My parents not only had a good attitude about the hauntings on the estate, but they gave us kids a large property, surrounded with woodlands and creeks, to explore and play. The barn became our hideout when it was raining, the hilly pasture our sled run, and the boxwood mazes, delightful hideouts.




Mother taught oil painting from our home in the sunny window-lined front room and put on art shows in the boxwood mazes, showcasing her artists' works. 



Father chugged along the property on the ancient McCormick tractor on weekends like a gentleman farmer. Ironically, I attended "Green Acres" Elementary School.



There were a lot of different haunting features on the estate, in the home and on the land. One of the most puzzling ones was someone I came to call Hannibal. In fact, this spirit so "haunted" my memories that I inserted him into my upcoming paranormal romance novel (first in a series) coming out through NewLink Publishing in early 2018 called Ghost of a Chance! (A SEEK Team Investigation).

I have no idea why I chose the name "Hannibal." It could have been psychic or it might have just been that he seemed rather romantic, if not tragic. 

The soldier could be seen peering into the window of the little cottage (there were two cottages near each other on the property, a big one and a little one). He was seen escaping to the field nearby where we had a horse. He was seen sometimes riding the horse. My brother even chased him one time into the fog.


(picture of the house in fog)

In fact, one family friend was playing hide and seek with me and Hannibal on a ghost horse jumped over her hiding place and disappeared in mid air. 

My feelings about him were curiosity. He seemed quite real, but then he could just...disappear. Being a fairly empathic child, I wanted to help him, but I didn't know what he needed.

There was also a slave man, a big guy in tattered clothing with a puzzled anguished look on his face seen just outside of what was the foundation of an old kitchen building that had burned down long ago. Like the other apparitions, he had no clue we were there. 

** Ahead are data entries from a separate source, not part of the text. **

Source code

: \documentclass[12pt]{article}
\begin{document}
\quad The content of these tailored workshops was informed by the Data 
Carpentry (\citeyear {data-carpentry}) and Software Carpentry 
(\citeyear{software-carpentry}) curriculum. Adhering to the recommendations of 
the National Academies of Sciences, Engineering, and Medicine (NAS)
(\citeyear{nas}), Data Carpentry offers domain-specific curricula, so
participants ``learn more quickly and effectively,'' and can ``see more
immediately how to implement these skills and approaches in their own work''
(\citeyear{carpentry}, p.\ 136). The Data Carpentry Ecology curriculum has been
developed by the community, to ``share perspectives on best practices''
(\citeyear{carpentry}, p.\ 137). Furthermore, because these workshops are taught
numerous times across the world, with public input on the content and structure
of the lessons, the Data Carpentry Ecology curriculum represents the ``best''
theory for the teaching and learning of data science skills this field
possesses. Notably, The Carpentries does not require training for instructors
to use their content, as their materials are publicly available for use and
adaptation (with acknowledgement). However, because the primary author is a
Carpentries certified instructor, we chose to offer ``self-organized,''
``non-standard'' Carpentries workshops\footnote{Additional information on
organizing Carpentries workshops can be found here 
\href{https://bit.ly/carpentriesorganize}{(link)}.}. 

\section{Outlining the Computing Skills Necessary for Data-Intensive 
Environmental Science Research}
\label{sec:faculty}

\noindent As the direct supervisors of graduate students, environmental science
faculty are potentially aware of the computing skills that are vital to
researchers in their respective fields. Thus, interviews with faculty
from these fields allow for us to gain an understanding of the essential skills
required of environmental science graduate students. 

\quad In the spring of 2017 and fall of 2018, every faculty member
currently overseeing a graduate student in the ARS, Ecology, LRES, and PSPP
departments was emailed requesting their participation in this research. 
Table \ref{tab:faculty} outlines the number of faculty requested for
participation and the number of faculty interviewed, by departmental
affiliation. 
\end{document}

It would seem like an idyllic upbringing in a lovely place, but it was rather isolating. The other children lived in tract housing and played together, but our property was a large island and had a reputation that frightened children and parents alike. 

In sixth grade, my class decided to take a field trip to my estate. It was rather embarrassing. I didn't want them to see the antiques and big heavy drapes and flocked wallpaper. It felt so ancient compared to their trendy 1970s homes. 



There I am facing the camera, jacket in my hands as the kids lined up to head back to school

But, I was surprised to find the kids were curious and they loved seeing artifacts and playing in the open spaces, seeing the hidden room, and me teaching how to use a metal detector. It helped me to finally take some pride in my eccentric upbringing and feel less like an outsider.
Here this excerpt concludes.